§ **WHAT TO WORK ON**: When the line containing "## Tech stack" is found in the data below, copy it and each line after it through the line containing "a file cache", exactly and with no others.

§ **SUPPLIED DATA**:
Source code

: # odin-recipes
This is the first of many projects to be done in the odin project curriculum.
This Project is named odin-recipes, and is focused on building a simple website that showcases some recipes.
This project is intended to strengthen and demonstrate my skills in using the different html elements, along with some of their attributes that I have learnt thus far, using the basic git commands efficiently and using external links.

...

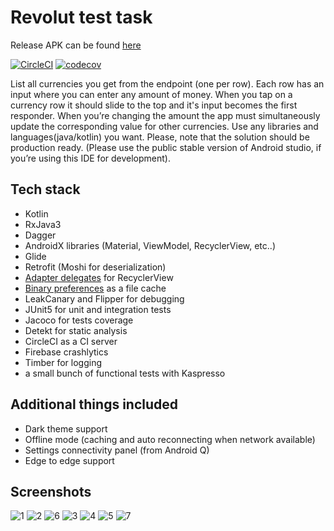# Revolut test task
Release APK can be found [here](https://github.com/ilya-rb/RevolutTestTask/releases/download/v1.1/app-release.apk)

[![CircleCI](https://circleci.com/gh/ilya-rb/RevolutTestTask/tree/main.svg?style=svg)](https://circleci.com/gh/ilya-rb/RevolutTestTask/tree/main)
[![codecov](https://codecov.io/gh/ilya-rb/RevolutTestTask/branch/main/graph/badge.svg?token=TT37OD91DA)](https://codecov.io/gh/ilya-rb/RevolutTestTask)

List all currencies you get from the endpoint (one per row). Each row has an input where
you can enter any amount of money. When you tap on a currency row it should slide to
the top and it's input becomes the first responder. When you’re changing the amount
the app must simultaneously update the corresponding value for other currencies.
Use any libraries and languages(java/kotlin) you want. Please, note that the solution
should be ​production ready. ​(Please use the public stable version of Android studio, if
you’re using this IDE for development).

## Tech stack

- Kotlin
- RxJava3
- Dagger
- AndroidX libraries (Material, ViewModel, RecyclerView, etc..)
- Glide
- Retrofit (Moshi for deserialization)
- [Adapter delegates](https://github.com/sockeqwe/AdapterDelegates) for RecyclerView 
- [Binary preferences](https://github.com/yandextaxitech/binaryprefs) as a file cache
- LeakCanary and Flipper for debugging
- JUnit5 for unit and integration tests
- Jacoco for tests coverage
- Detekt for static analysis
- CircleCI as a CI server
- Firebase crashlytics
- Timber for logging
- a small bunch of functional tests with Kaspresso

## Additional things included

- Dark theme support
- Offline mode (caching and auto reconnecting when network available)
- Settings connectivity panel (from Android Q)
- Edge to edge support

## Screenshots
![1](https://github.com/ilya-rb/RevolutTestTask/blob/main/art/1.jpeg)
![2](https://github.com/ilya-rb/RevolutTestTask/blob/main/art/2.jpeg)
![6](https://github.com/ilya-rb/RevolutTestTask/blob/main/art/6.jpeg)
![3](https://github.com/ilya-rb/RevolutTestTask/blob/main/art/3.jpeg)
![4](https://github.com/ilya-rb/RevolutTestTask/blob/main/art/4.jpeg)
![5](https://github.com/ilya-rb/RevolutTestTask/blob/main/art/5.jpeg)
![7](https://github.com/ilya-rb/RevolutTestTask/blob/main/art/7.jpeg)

§ **RESPONSE AREA**:
## Tech stack

- Kotlin
- RxJava3
- Dagger
- AndroidX libraries (Material, ViewModel, RecyclerView, etc..)
- Glide
- Retrofit (Moshi for deserialization)
- [Adapter delegates](https://github.com/sockeqwe/AdapterDelegates) for RecyclerView 
- [Binary preferences](https://github.com/yandextaxitech/binaryprefs) as a file cache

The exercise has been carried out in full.